Il existe certes sur terre largement suffisamment d’humains pour renverser et détruire la caste parasitaire minoritaire qui actuellement dirige le monde, lui arracher le pouvoir et construire une autre société respectueuse des humains et de la biosphère. Mais ce ne sont pas tous les « citoyens » qui ont peu ou prou intérêt à ce que cette organisation sociale pourrie perdure et qui auraient ensemble la force d’en prendre le contrôle.
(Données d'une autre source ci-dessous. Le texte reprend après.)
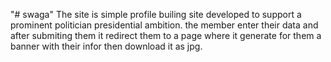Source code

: "# swaga"
The site is simple profile builing site developed to support a prominent politician presidential ambition. the member enter their data and after submiting them it redirect them to a page where it generate for them a banner with their infor then download it as jpg.

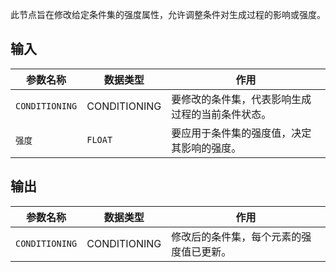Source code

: 此节点旨在修改给定条件集的强度属性，允许调整条件对生成过程的影响或强度。

## 输入

| 参数名称 | 数据类型 | 作用                                                         |
|----------|----------|--------------------------------------------------------------|
| `CONDITIONING` | CONDITIONING | 要修改的条件集，代表影响生成过程的当前条件状态。       |
| `强度` | `FLOAT` | 要应用于条件集的强度值，决定其影响的强度。               |

## 输出

| 参数名称     | 数据类型     | 作用                                       |
|--------------|--------------|--------------------------------------------|
| `CONDITIONING` | CONDITIONING | 修改后的条件集，每个元素的强度值已更新。 |
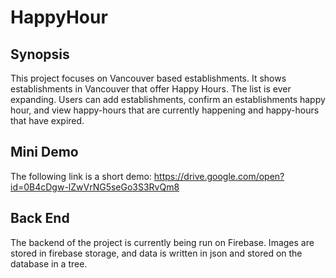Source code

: # HappyHour 

## Synopsis

This project focuses on Vancouver based establishments.  It shows establishments in Vancouver that offer Happy Hours.  The list is ever expanding.  Users can add establishments, confirm an establishments happy hour, and view happy-hours that are currently happening and happy-hours that have expired.

## Mini Demo

The following link is a short demo: https://drive.google.com/open?id=0B4cDgw-lZwVrNG5seGo3S3RvQm8


## Back End

The backend of the project is currently being run on Firebase.  Images are stored in firebase storage, and data is written in json and stored on the database in a tree.
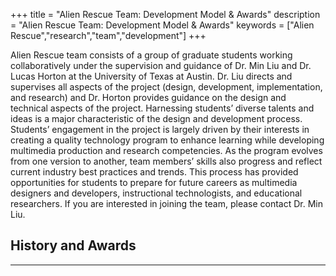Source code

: +++
title = "Alien Rescue Team: Development Model & Awards"
description = "Alien Rescue Team: Development Model & Awards"
keywords = ["Alien Rescue","research","team","development"]
+++

Alien Rescue team consists of a group of graduate students working collaboratively under the supervision and guidance of Dr. Min Liu and  Dr. Lucas Horton at the University of Texas at Austin. Dr. Liu directs and supervises all aspects of the project (design, development, implementation, and research) and Dr. Horton provides guidance on the design and technical aspects of the project. Harnessing students’ diverse talents and ideas is a major characteristic of the design and development process. Students’ engagement in the project is largely driven by their interests in creating a quality technology program to enhance learning while developing multimedia production and research competencies. As the program evolves from one version to another, team members’ skills also progress and reflect current industry best practices and trends. This process has provided opportunities for students to prepare for future careers as multimedia designers and developers, instructional technologists, and educational researchers. If you are interested in joining the team, please contact Dr. Min Liu.

## History and Awards 
---


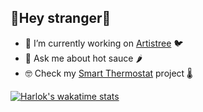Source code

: ## 👋Hey stranger👋

- 🌱 I’m currently working on [Artistree](https://artistree.io) 🐦
- 💬 Ask me about hot sauce 🌶️
- 🤓 Check my [Smart Thermostat](https://github.com/ysabri/smartStat) project 🌡️

[![Harlok's wakatime stats](https://github-readme-stats.vercel.app/api/wakatime?username=ysabri&layout=compact)](https://github.com/anuraghazra/github-readme-stats)
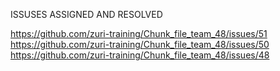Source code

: ISSUSES ASSIGNED AND RESOLVED

https://github.com/zuri-training/Chunk_file_team_48/issues/51
https://github.com/zuri-training/Chunk_file_team_48/issues/50
https://github.com/zuri-training/Chunk_file_team_48/issues/48
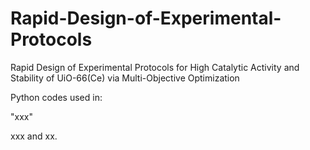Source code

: # Rapid-Design-of-Experimental-Protocols
Rapid Design of Experimental Protocols for High Catalytic Activity and Stability of UiO-66(Ce) via Multi-Objective Optimization


Python codes used in:

"xxx"

xxx and xx.

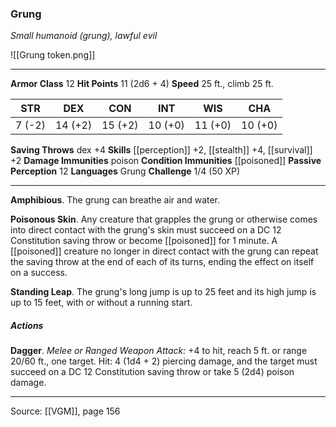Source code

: ### Grung
_Small humanoid (grung), lawful evil_

![[Grung token.png]]




---

**Armor Class** 12
**Hit Points** 11 (2d6 + 4)
**Speed** 25 ft., climb 25 ft.

| STR     | DEX     | CON     | INT     | WIS     | CHA     |
|---------|---------|---------|---------|---------|---------|
| 7 (-2) | 14 (+2) | 15 (+2) | 10 (+0) | 11 (+0) | 10 (+0) |

**Saving Throws** dex +4
**Skills** [[perception]] +2, [[stealth]] +4, [[survival]] +2
**Damage Immunities** poison
**Condition Immunities** [[poisoned]]
**Passive Perception** 12
**Languages** Grung
**Challenge** 1/4 (50 XP)

---

**Amphibious**. The grung can breathe air and water.

**Poisonous Skin**. Any creature that grapples the grung or otherwise comes into direct contact with the grung's skin must succeed on a DC 12 Constitution saving throw or become [[poisoned]] for 1 minute. A [[poisoned]] creature no longer in direct contact with the grung can repeat the saving throw at the end of each of its turns, ending the effect on itself on a success.

**Standing Leap**. The grung's long jump is up to 25 feet and its high jump is up to 15 feet, with or without a running start.

##### Actions
**Dagger**. _Melee or Ranged Weapon Attack:_ +4 to hit, reach 5 ft. or range 20/60 ft., one target. Hit: 4 (1d4 + 2) piercing damage, and the target must succeed on a DC 12 Constitution saving throw or take 5 (2d4) poison damage.


---

Source: [[VGM]], page 156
Ce sont les travailleurs et les jeunes du monde entier, tous ceux qui ne peuvent que subir l’organisation sociale actuelle et qui n’auraient rien à perdre mais tout à gagner à la disparition de la Bourse et des banques, des lois et polices au service des possédants, des alliances militaires, de la surveillance et maltraitance des individus et des associations, bref du capitalisme et de l’impérialisme. Et la société qui pourrait répondre à cette exigence n’est pas un « monde d’après » abstrait de bisounours, c’est le socialisme ou le communisme pour lequel des générations se sont battues depuis longtemps.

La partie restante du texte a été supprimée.